W drodze do kościoła napłynęła bliskość Pana Jezusa, a radość zalała serce, które rosło z sekundy na sekundę. Nic już nie chcę i niczego nie pragnę oprócz spotykania się ze Zbawicielem w Eucharystii, a to może stać się tylko w Kościele świętym. Płynie koronka do miłosierdzia oraz początek modlitwy za chwalących Boga.

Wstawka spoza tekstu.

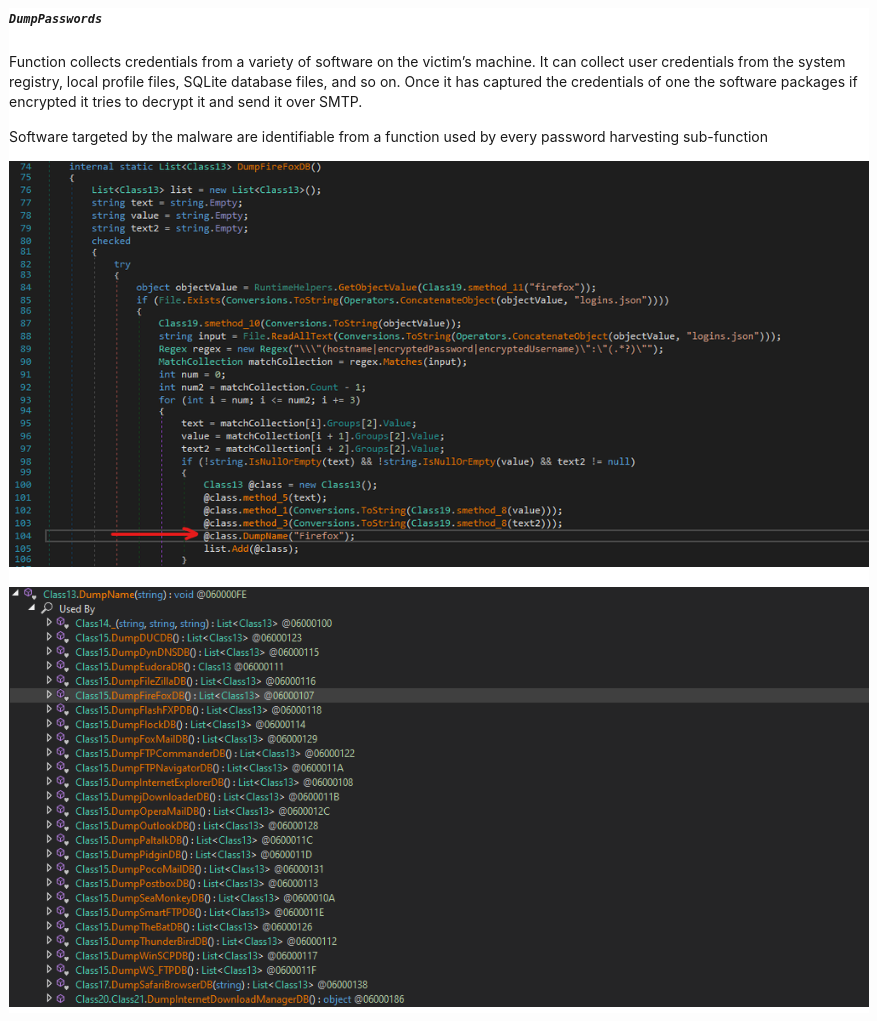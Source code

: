 ##### `DumpPasswords`

Function collects credentials from a variety of software on the victim’s machine. It can collect user credentials from the system registry, local profile files, SQLite database files, and so on. Once it has captured the credentials of one the software packages if encrypted it tries to decrypt it and send it over SMTP.

Software targeted by the malware are identifiable from a function used by every password harvesting sub-function

![image-20191220001333551](image-20191220001333551.png)

![image-20191220001513421](image-20191220001513421.png)
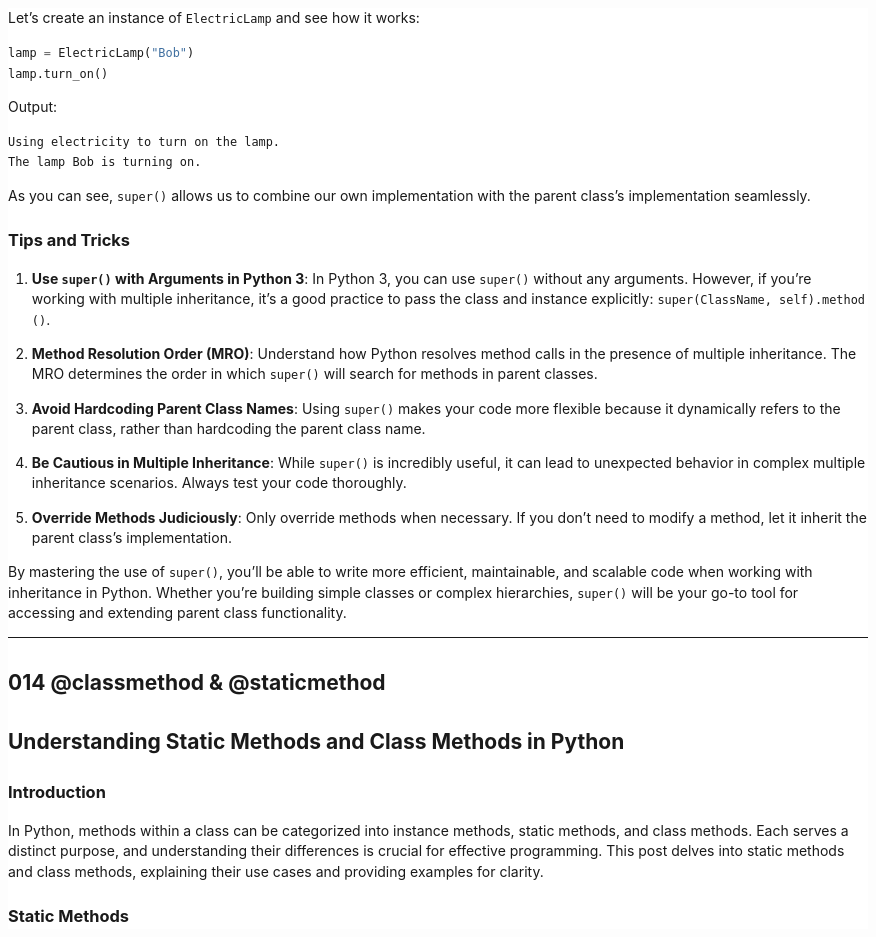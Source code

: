 Let’s create an instance of `ElectricLamp` and see how it works:

```python
lamp = ElectricLamp("Bob")
lamp.turn_on()
```

Output:
```
Using electricity to turn on the lamp.
The lamp Bob is turning on.
```

As you can see, `super()` allows us to combine our own implementation with the parent class’s implementation seamlessly.

### Tips and Tricks

1. **Use `super()` with Arguments in Python 3**: In Python 3, you can use `super()` without any arguments. However, if you’re working with multiple inheritance, it’s a good practice to pass the class and instance explicitly: `super(ClassName, self).method()`.

2. **Method Resolution Order (MRO)**: Understand how Python resolves method calls in the presence of multiple inheritance. The MRO determines the order in which `super()` will search for methods in parent classes.

3. **Avoid Hardcoding Parent Class Names**: Using `super()` makes your code more flexible because it dynamically refers to the parent class, rather than hardcoding the parent class name.

4. **Be Cautious in Multiple Inheritance**: While `super()` is incredibly useful, it can lead to unexpected behavior in complex multiple inheritance scenarios. Always test your code thoroughly.

5. **Override Methods Judiciously**: Only override methods when necessary. If you don’t need to modify a method, let it inherit the parent class’s implementation.

By mastering the use of `super()`, you’ll be able to write more efficient, maintainable, and scalable code when working with inheritance in Python. Whether you’re building simple classes or complex hierarchies, `super()` will be your go-to tool for accessing and extending parent class functionality.

---


## 014 @classmethod & @staticmethod



## Understanding Static Methods and Class Methods in Python

### Introduction

In Python, methods within a class can be categorized into instance methods, static methods, and class methods. Each serves a distinct purpose, and understanding their differences is crucial for effective programming. This post delves into static methods and class methods, explaining their use cases and providing examples for clarity.

### Static Methods
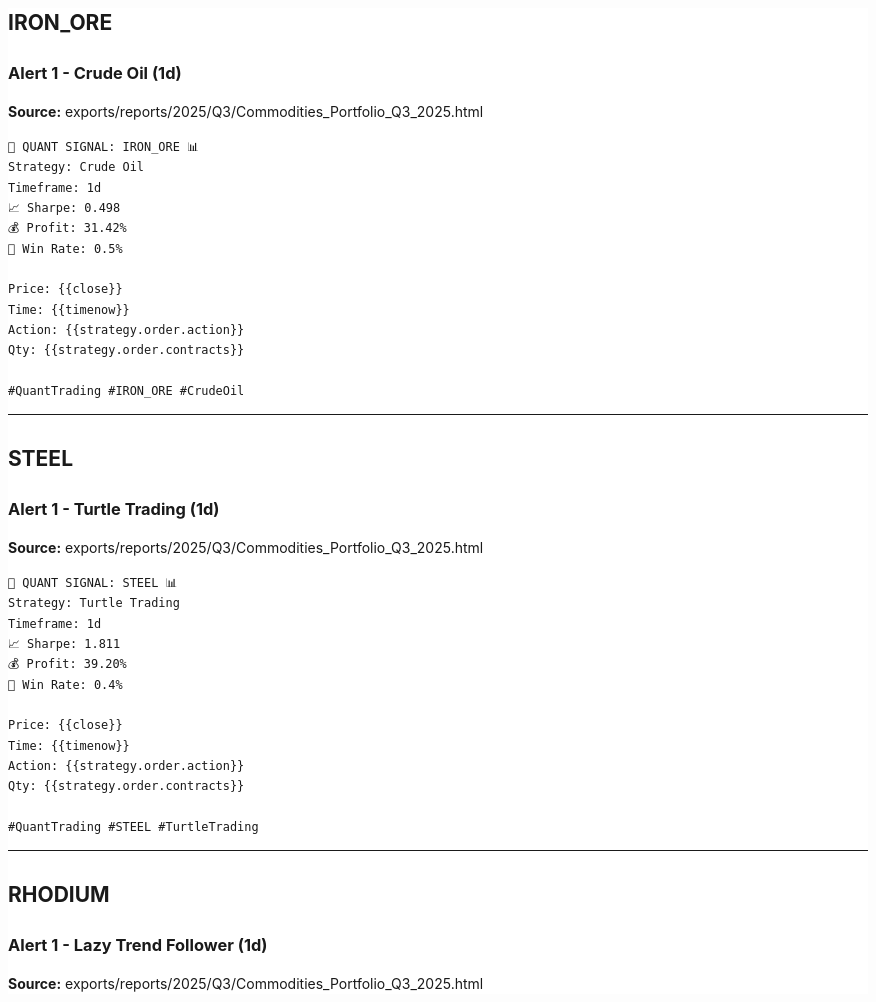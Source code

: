 
## IRON_ORE

### Alert 1 - Crude Oil (1d)
**Source:** exports/reports/2025/Q3/Commodities_Portfolio_Q3_2025.html

```
🚨 QUANT SIGNAL: IRON_ORE 📊
Strategy: Crude Oil
Timeframe: 1d
📈 Sharpe: 0.498
💰 Profit: 31.42%
🎯 Win Rate: 0.5%

Price: {{close}}
Time: {{timenow}}
Action: {{strategy.order.action}}
Qty: {{strategy.order.contracts}}

#QuantTrading #IRON_ORE #CrudeOil
```

---

## STEEL

### Alert 1 - Turtle Trading (1d)
**Source:** exports/reports/2025/Q3/Commodities_Portfolio_Q3_2025.html

```
🚨 QUANT SIGNAL: STEEL 📊
Strategy: Turtle Trading
Timeframe: 1d
📈 Sharpe: 1.811
💰 Profit: 39.20%
🎯 Win Rate: 0.4%

Price: {{close}}
Time: {{timenow}}
Action: {{strategy.order.action}}
Qty: {{strategy.order.contracts}}

#QuantTrading #STEEL #TurtleTrading
```

---

## RHODIUM

### Alert 1 - Lazy Trend Follower (1d)
**Source:** exports/reports/2025/Q3/Commodities_Portfolio_Q3_2025.html
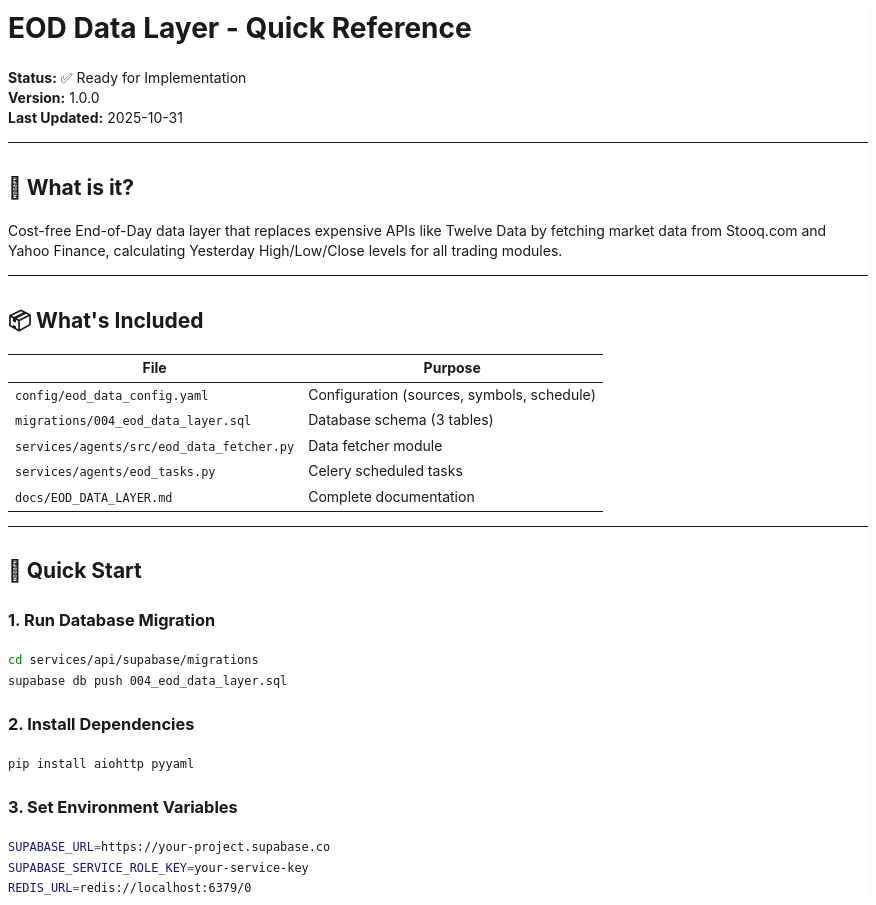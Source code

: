 # EOD Data Layer - Quick Reference

**Status:** ✅ Ready for Implementation  
**Version:** 1.0.0  
**Last Updated:** 2025-10-31

---

## 🎯 What is it?

Cost-free End-of-Day data layer that replaces expensive APIs like Twelve Data by fetching market data from Stooq.com and Yahoo Finance, calculating Yesterday High/Low/Close levels for all trading modules.

---

## 📦 What's Included

| File | Purpose |
|------|---------|
| `config/eod_data_config.yaml` | Configuration (sources, symbols, schedule) |
| `migrations/004_eod_data_layer.sql` | Database schema (3 tables) |
| `services/agents/src/eod_data_fetcher.py` | Data fetcher module |
| `services/agents/eod_tasks.py` | Celery scheduled tasks |
| `docs/EOD_DATA_LAYER.md` | Complete documentation |

---

## 🚀 Quick Start

### 1. Run Database Migration

```bash
cd services/api/supabase/migrations
supabase db push 004_eod_data_layer.sql
```

### 2. Install Dependencies

```bash
pip install aiohttp pyyaml
```

### 3. Set Environment Variables

```bash
SUPABASE_URL=https://your-project.supabase.co
SUPABASE_SERVICE_ROLE_KEY=your-service-key
REDIS_URL=redis://localhost:6379/0
```
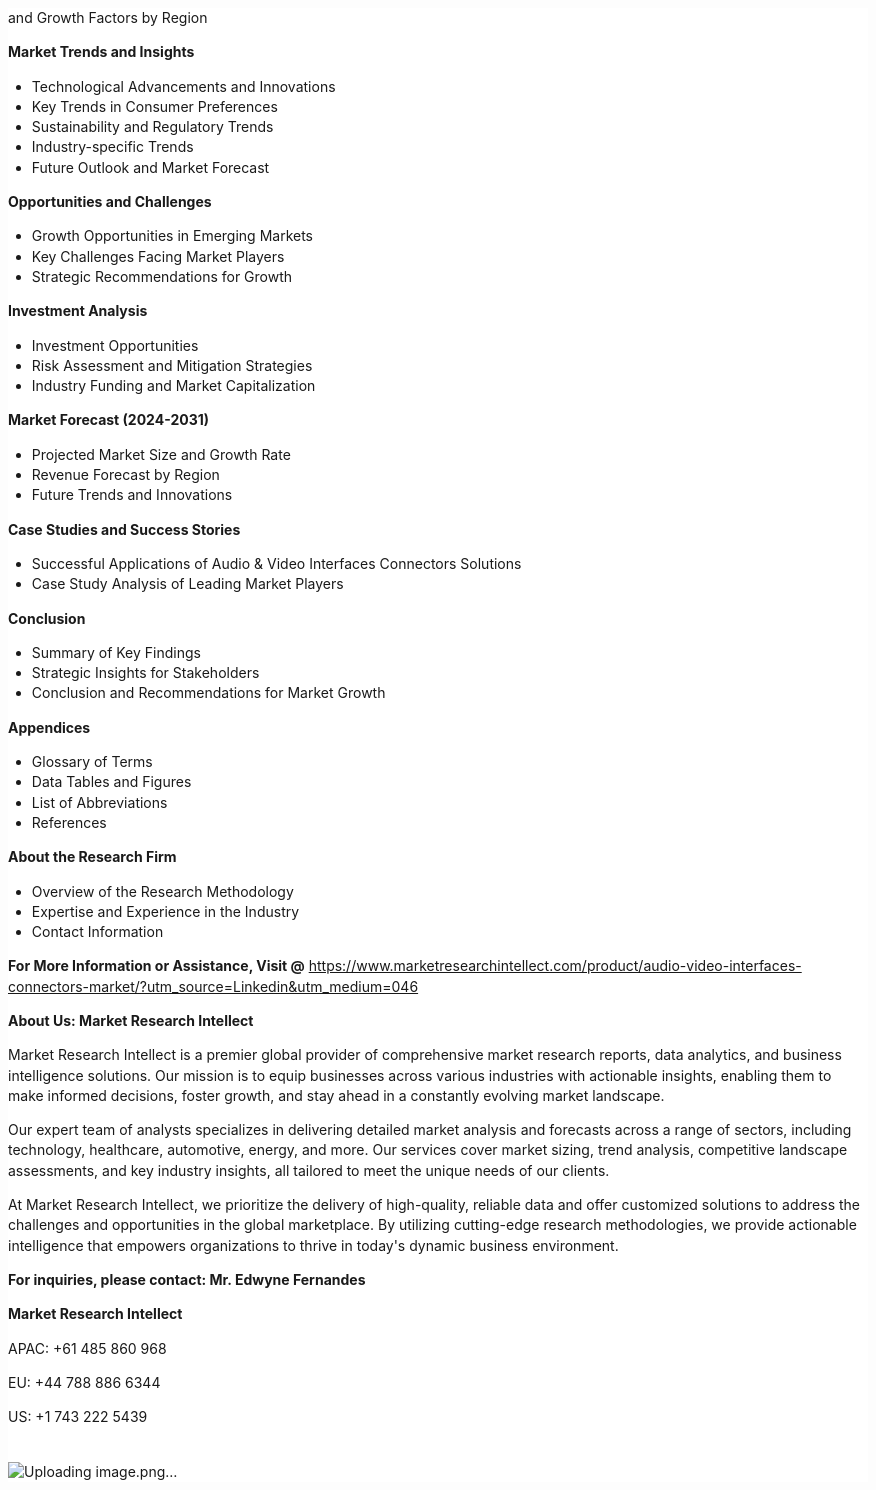 and Growth Factors by Region</li></ul><p><strong>Market Trends and Insights</strong></p><ul><li>Technological Advancements and Innovations</li><li>Key Trends in Consumer Preferences</li><li>Sustainability and Regulatory Trends</li><li>Industry-specific Trends</li><li>Future Outlook and Market Forecast</li></ul><p><strong>Opportunities and Challenges</strong></p><ul><li>Growth Opportunities in Emerging Markets</li><li>Key Challenges Facing Market Players</li><li>Strategic Recommendations for Growth</li></ul><p><strong>Investment Analysis</strong></p><ul><li>Investment Opportunities</li><li>Risk Assessment and Mitigation Strategies</li><li>Industry Funding and Market Capitalization</li></ul><p><strong>Market Forecast (2024-2031)</strong></p><ul><li>Projected Market Size and Growth Rate</li><li>Revenue Forecast by Region</li><li>Future Trends and Innovations</li></ul><p><strong>Case Studies and Success Stories</strong></p><ul><li>Successful Applications of Audio & Video Interfaces Connectors Solutions</li><li>Case Study Analysis of Leading Market Players</li></ul><p><strong>Conclusion</strong></p><ul><li>Summary of Key Findings</li><li>Strategic Insights for Stakeholders</li><li>Conclusion and Recommendations for Market Growth</li></ul><p><strong>Appendices</strong></p><ul><li>Glossary of Terms</li><li>Data Tables and Figures</li><li>List of Abbreviations</li><li>References</li></ul><p><strong>About the Research Firm</strong></p><ul><li>Overview of the Research Methodology</li><li>Expertise and Experience in the Industry</li><li>Contact Information</li></ul></div><div class="article-main__content" data-test-id="publishing-text-block"><p><span class="font-[700]"><strong>For More Information or Assistance, Visit @</strong>&nbsp;<a href="https://www.marketresearchintellect.com/product/audio-video-interfaces-connectors-market/?utm_source=Linkedin&utm_medium=046">https://www.marketresearchintellect.com/product/audio-video-interfaces-connectors-market/?utm_source=Linkedin&utm_medium=046</a></span></p><p><strong>About Us: Market Research Intellect</strong></p><p>Market Research Intellect is a premier global provider of comprehensive market research reports, data analytics, and business intelligence solutions. Our mission is to equip businesses across various industries with actionable insights, enabling them to make informed decisions, foster growth, and stay ahead in a constantly evolving market landscape.</p><p>Our expert team of analysts specializes in delivering detailed market analysis and forecasts across a range of sectors, including technology, healthcare, automotive, energy, and more. Our services cover market sizing, trend analysis, competitive landscape assessments, and key industry insights, all tailored to meet the unique needs of our clients.</p><p>At Market Research Intellect, we prioritize the delivery of high-quality, reliable data and offer customized solutions to address the challenges and opportunities in the global marketplace. By utilizing cutting-edge research methodologies, we provide actionable intelligence that empowers organizations to thrive in today's dynamic business environment.</p><p><strong>For inquiries, please contact: Mr. Edwyne Fernandes</strong></p><p><strong>Market Research Intellect</strong></p><p>APAC: +61 485 860 968</p><p>EU: +44 788 886 6344</p><p>US: +1 743 222 5439</p></div><div class="article-main__content" data-test-id="publishing-text-block">&nbsp;</div>
![Uploading image.png…]()
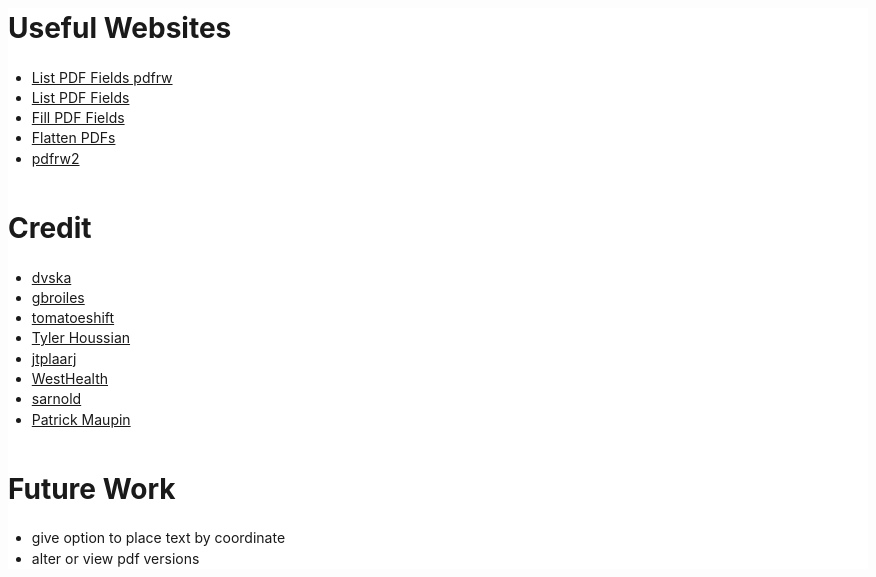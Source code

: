 # Useful Websites

* [List PDF Fields pdfrw](https://github.com/pmaupin/pdfrw/issues/165)
* [List PDF Fields](https://stackoverflow.com/questions/3984003/how-to-extract-pdf-fields-from-a-filled-out-form-in-python)
* [Fill PDF Fields](https://stackoverflow.com/questions/60082481/how-to-edit-checkboxes-and-save-changes-in-an-editable-pdf-using-the-python-pdfr)
* [Flatten PDFs](https://stackoverflow.com/questions/27023043/generate-flattened-pdf-with-python)
* [pdfrw2](https://pypi.org/project/pdfrw2/)

# Credit
- [dvska](https://stackoverflow.com/users/1303068/dvska)
- [gbroiles](https://github.com/pmaupin/pdfrw/issues/165)
- [tomatoeshift](https://stackoverflow.com/users/11998874/tomatoeshift)
- [Tyler Houssian](https://stackoverflow.com/users/13537359/tyler-houssian)
- [jtplaarj](https://github.com/jtplaarj)
- [WestHealth](https://github.com/WestHealth/pdf-form-filler)
- [sarnold](https://github.com/sarnold)
- [Patrick Maupin](https://github.com/pmaupin)

# Future Work
* give option to place text by coordinate
* alter or view pdf versions
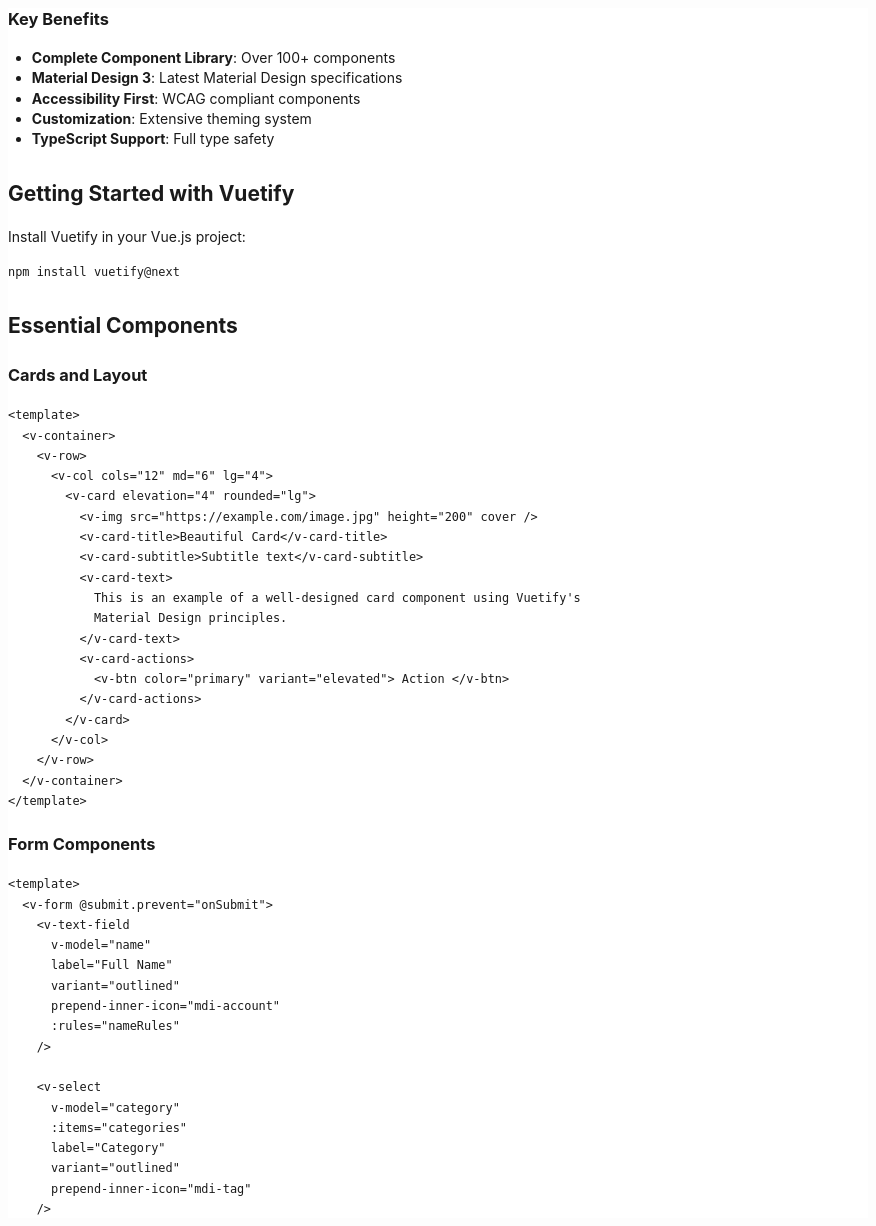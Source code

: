 ### Key Benefits

- **Complete Component Library**: Over 100+ components
- **Material Design 3**: Latest Material Design specifications
- **Accessibility First**: WCAG compliant components
- **Customization**: Extensive theming system
- **TypeScript Support**: Full type safety

## Getting Started with Vuetify

Install Vuetify in your Vue.js project:

```bash
npm install vuetify@next
```

## Essential Components

### Cards and Layout

```vue
<template>
  <v-container>
    <v-row>
      <v-col cols="12" md="6" lg="4">
        <v-card elevation="4" rounded="lg">
          <v-img src="https://example.com/image.jpg" height="200" cover />
          <v-card-title>Beautiful Card</v-card-title>
          <v-card-subtitle>Subtitle text</v-card-subtitle>
          <v-card-text>
            This is an example of a well-designed card component using Vuetify's
            Material Design principles.
          </v-card-text>
          <v-card-actions>
            <v-btn color="primary" variant="elevated"> Action </v-btn>
          </v-card-actions>
        </v-card>
      </v-col>
    </v-row>
  </v-container>
</template>
```

### Form Components

```vue
<template>
  <v-form @submit.prevent="onSubmit">
    <v-text-field
      v-model="name"
      label="Full Name"
      variant="outlined"
      prepend-inner-icon="mdi-account"
      :rules="nameRules"
    />

    <v-select
      v-model="category"
      :items="categories"
      label="Category"
      variant="outlined"
      prepend-inner-icon="mdi-tag"
    />

```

Aż proszą się słowa wczorajszego psalmu: „Boże mój, pragnę ujrzeć Twe oblicze. /../ Dusza moja Boga pragnie, Boga żywego, /../ niech mnie zaprowadzą /../ do Twoich przybytków /../ I przystąpię do ołtarza Bożego”. Ps 130.5.7
Teraz Mojżesz ostrzega: „Tylko się strzeż bardzo i pilnuj swej duszy, byś nie zapomniał o tych rzeczach, które widziały twe oczy /../". Pwt. 4,1.5-9 To wielka prawda, bo moje oczy - przez wszystkie dni spędzone z Panem Jezusem - ujrzały tak wiele.
Eucharystia ułożyła się w postaci sklepienia (ochrona), a ja stałem się całkiem innym człowiekiem. Słodycz w ustach sprawiła ślinotok (jak po cukierkach), a pokój uniósł duszę i spłynął do serca...aż musiałem wzdychać. W takim stanie chcesz schować się z Panem Jezusem, usiąść gdzieś w ciszy i tak trwać...jak zakochani nad brzegiem morza.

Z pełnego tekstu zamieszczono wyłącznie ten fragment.